Negotiating salary is, for most people, the hardest part of the job process and the cause of considerable anxiety. Follow these tips to manage the process successfully and with minimum stress.
Don't Monopolize the Conversation. Know when to listen. Yes, you've arranged this meeting and you're there to tell your side, but don't dominate the discussion. Say what has to be said and then listen. Listen closely and give your employer plenty of room to talk. Often the more time people are given to talk, the more they will say - even just to fill that silence.
In addition, it is important that you listen to all your boss has to say. You want to be cooperative, not demanding and combative. You will likely gain and understanding of how things work within the company and what the company is both willing and able to do in your favor.
Be Flexible And Open To Other Options. Consider negotiating for perks. Maybe a pay raise won't fly at the moment - in part because it would involve extra taxes and workers' compensation for your employer.
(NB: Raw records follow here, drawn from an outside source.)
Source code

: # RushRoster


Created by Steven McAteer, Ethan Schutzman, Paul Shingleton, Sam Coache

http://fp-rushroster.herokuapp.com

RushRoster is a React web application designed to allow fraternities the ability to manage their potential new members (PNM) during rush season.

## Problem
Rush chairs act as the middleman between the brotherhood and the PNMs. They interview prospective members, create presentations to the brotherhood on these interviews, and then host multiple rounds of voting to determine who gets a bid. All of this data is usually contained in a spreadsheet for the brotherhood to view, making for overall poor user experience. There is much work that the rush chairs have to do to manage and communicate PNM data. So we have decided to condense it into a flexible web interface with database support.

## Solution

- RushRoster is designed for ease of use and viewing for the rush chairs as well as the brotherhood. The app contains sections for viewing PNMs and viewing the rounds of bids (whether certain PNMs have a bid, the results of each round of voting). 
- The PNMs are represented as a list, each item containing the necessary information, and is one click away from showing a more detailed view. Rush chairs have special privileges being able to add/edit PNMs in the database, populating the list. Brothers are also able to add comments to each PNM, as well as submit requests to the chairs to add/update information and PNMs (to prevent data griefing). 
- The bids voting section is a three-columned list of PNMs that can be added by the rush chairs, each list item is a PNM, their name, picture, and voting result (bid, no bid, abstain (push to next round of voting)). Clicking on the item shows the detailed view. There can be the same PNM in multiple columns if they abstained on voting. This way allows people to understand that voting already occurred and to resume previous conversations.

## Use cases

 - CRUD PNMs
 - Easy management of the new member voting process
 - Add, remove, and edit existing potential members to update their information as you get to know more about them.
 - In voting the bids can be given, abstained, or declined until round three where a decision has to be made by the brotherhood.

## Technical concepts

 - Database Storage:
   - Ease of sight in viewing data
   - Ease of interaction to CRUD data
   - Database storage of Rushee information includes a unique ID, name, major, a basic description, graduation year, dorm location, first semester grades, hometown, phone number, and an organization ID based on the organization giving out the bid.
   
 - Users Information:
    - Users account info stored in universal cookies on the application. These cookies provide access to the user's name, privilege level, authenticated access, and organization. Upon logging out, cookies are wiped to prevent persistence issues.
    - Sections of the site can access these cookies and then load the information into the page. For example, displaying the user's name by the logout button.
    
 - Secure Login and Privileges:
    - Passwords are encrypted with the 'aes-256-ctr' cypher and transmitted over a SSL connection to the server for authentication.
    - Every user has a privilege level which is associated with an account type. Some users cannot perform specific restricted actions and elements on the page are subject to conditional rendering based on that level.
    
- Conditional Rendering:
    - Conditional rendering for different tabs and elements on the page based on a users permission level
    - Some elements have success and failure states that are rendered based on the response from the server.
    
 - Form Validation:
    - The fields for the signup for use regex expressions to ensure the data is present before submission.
But you can ask for other things, including an extra week of vacation, extra personal days, education benefits or. So include and discuss other types of compensation that would be valuable to you.
Have an Exit Strategy. Express your understanding of the boss' position. If your request for a raise is denied, try to find out where you can improve, so that next time you ask, your boss will have no choice but to reward your efforts.
Give Your Manager Time To Think About Your Request. There is no point of pushing him to raise your income right after your meeting. He will have time to build is case and get the proper authorization. Let him do his job.
Confirm the Details in Writing. Write a follow-up memo after the meeting. summarizing the meeting, demonstrating your value, and highlighting your accomplishments -- and send the memo to your boss as documentation. Document any salary promises. If you were not able to obtain an increase in salary, find out when you will be able to revisit the issue. Be prepared to offer suggestions of what the next steps should be.